- The South African government has set up its second court dedicated only to fight environmental crimes. The curt, which today was launched in Port Elizabeth, Eastern Cape, in particular will be dedicated to poaching in the country's southern waters, facilitating the establishment of more marine parks.
The South African government's efforts to protect the country's marine resources have been given a further boost as the Minister of Environmental Affairs, Mohammed Valli Moosa, today launched South Africa's second environmental court in Port Elizabeth, Eastern Cape. The Minister announced a "war on poaching syndicates" in the region.
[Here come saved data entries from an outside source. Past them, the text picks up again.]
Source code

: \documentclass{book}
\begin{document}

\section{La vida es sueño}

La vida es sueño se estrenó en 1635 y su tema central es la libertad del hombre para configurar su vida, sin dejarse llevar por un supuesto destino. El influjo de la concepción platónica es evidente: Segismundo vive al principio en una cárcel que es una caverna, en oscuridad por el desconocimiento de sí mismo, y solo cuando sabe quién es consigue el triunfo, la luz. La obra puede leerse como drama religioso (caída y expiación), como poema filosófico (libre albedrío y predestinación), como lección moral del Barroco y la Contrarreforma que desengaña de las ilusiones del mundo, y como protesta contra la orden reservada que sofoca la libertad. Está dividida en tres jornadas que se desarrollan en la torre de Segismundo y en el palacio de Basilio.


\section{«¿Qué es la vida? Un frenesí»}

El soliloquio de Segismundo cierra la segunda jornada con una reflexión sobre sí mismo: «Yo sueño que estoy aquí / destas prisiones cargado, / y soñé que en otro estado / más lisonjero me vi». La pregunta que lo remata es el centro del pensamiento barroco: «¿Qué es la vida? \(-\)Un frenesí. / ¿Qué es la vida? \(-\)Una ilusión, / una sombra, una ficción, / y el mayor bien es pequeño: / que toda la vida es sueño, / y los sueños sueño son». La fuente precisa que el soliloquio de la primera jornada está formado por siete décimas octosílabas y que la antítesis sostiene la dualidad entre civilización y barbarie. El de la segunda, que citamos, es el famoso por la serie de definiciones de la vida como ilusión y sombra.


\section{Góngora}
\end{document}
Speaking at the launch, Minister Moosa said the court will substantially strengthen government's fight against poachers: "My department has committed a significant amount of resources to this province, and will further provide an additional prosecutor, training for the prosecutor and magistrate and certain equipment as required by this court. We are determined to break these syndicates destroying our country's valuable resources."
Referring to the designation of two new Marine Protected Areas in the Eastern Cape province within the next 90 days - one along the Pondoland coast and another around Bird Island - Minister Moosa said that this further indicated government's commitment to preserve the Eastern Cape province's coastal beauty and marine resources.
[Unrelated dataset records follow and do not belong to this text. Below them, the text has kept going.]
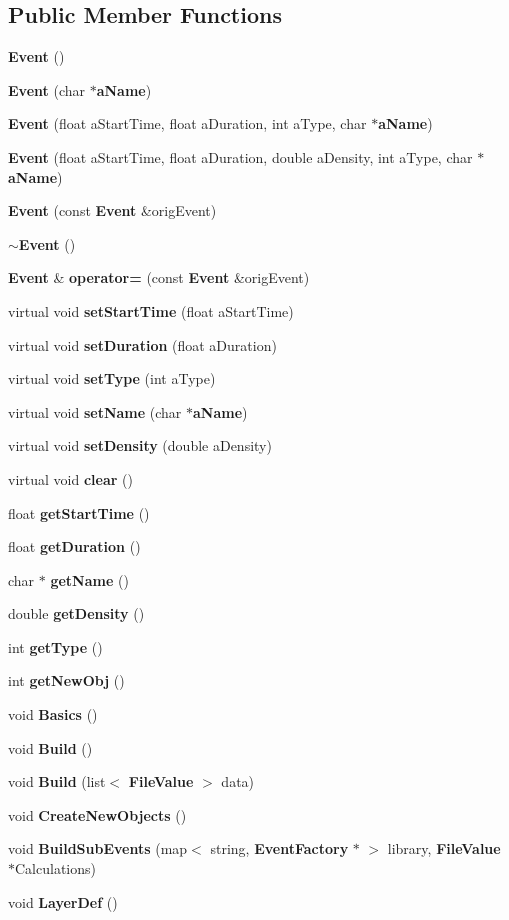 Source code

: \subsection*{Public Member Functions}
\begin{CompactItemize}
\item 
{\bf Event} ()
\item 
{\bf Event} (char $\ast${\bf a\-Name})
\item 
{\bf Event} (float a\-Start\-Time, float a\-Duration, int a\-Type, char $\ast${\bf a\-Name})
\item 
{\bf Event} (float a\-Start\-Time, float a\-Duration, double a\-Density, int a\-Type, char $\ast${\bf a\-Name})
\item 
{\bf Event} (const  {\bf Event} \&orig\-Event)
\item 
{\bf $\sim$Event} ()
\item 
{\bf Event} \& {\bf operator=} (const  {\bf Event} \&orig\-Event)
\item 
virtual void {\bf set\-Start\-Time} (float a\-Start\-Time)
\item 
virtual void {\bf set\-Duration} (float a\-Duration)
\item 
virtual void {\bf set\-Type} (int a\-Type)
\item 
virtual void {\bf set\-Name} (char $\ast${\bf a\-Name})
\item 
virtual void {\bf set\-Density} (double a\-Density)
\item 
virtual void {\bf clear} ()
\item 
float {\bf get\-Start\-Time} ()
\item 
float {\bf get\-Duration} ()
\item 
char $\ast$ {\bf get\-Name} ()
\item 
double {\bf get\-Density} ()
\item 
int {\bf get\-Type} ()
\item 
int {\bf get\-New\-Obj} ()
\item 
void {\bf Basics} ()
\item 
void {\bf Build} ()
\item 
void {\bf Build} (list$<$ {\bf File\-Value} $>$ data)
\item 
void {\bf Create\-New\-Objects} ()
\item 
void {\bf Build\-Sub\-Events} (map$<$ string, {\bf Event\-Factory} $\ast$ $>$ library, {\bf File\-Value} $\ast$Calculations)
\item 
void {\bf Layer\-Def} ()
\item 

\end{CompactItemize}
Minister Moosa and the Minister for Justice and Constitutional Development, Penuell Maduna, launched Africa's first environmental court in March last year in Hermanus, Western Cape. The formation of specialised environmental courts was initiated "to ensure a speedy trial for environmental offenders, particularly those who squander the country's abalone stock," the Ministry of Environmental Affairs said in a statement today.
In its first year of existence the Hermanus court, according to the Ministry, has proved highly successful. It has heard 74 cases and had 51 successful prosecutions - marking a 70 percent success rate. Prior to the two departments setting up the environmental court, the success rate in prosecuting marine related offences hovered near the 10 percent mark as these cases would have easily gone on for a period of two years before being finalised.
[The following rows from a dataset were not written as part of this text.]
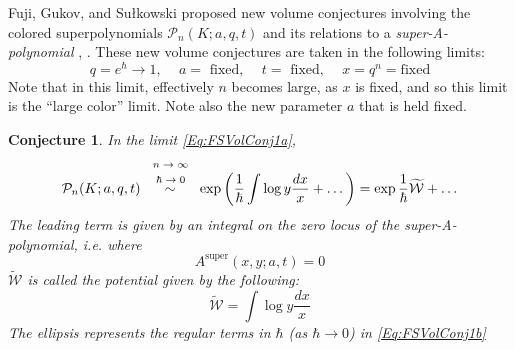 \documentclass[a4paper,titlepage,twoside]{book}
\newtheorem{conjecture}{Conjecture}
\begin{document}
Fuji, Gukov, and Su\l kowski proposed new volume conjectures involving the colored superpolynomials $\mathcal{P}_n{(K;a,q,t)}$ and its relations to a \emph{super-A-polynomial} \cite{bib:FGS2012}, \cite{FujiSulkowski2013}.  These new volume conjectures are taken in the following limits:
\begin{equation}
  q = e^{\hbar} \to 1, \quad \, a = \text{ fixed}, \quad \, t = \text{ fixed}, \quad \, x = q^n = \text{fixed} \label{Eq:FSVolConj1a}
\end{equation}
Note that in this limit, effectively $n$ becomes large, as $x$ is fixed, and so this limit is the ``large color'' limit.  Note also the new parameter $a$ that is held fixed.  

\begin{conjecture}%
 In the limit \eqref{Eq:FSVolConj1a},
\begin{equation} 
  \mathcal{P}_n(K;a,q,t) \overset{ \mbox{ \scriptsize{  $\begin{gathered} n\to \infty \\ \hbar \to 0 \end{gathered}$ } }  }{ \sim } \exp{ \left( \frac{1}{ \hbar } \int \log{ y } \frac{dx}{ x } + \dots \right) } = \exp{ \frac{1}{\hbar} \widetilde{ \mathcal{ W } } + \dots  } \label{Eq:FSVolConj1b}
\end{equation}
The leading term is given by an integral on the zero locus of the super-A-polynomial, i.e. where 
\begin{equation}
  A^{\text{super}}(x,y;a,t) = 0 \label{Eq:FSVolConj1c}
\end{equation}
$\widetilde{ \mathcal{W} }$ is called the potential given by the following:
\begin{equation}
\widetilde{ \mathcal{W}} = \int \log{y} \frac{dx}{x}   \label{Eq:potentialW00}
\end{equation}
The ellipsis represents the regular terms in $\hbar$ (as $\hbar \to 0$) in \eqref{Eq:FSVolConj1b}
\end{conjecture}
\end{document}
- Having specialised courts with suitably qualified prosecutors and magistrates with the necessary expertise are ensuring much quicker disposal of cases, leading to more convictions and stringent sentences, the Ministry's statement says.
At the launch in Port Elizabeth, Minister Moosa thanked "ordinary South Africans" living along the coast who have taken it upon themselves to assist government in its war against marine offenders. "These are the people who report incidents of poaching, without whom we would not have achieved this level of success in prosecuting the offenders," he said.
- It is indeed a demonstration that South Africans want to join forces with government to protect our nation's resources and ensure the sustainability of marine life," Minister Moosa concluded.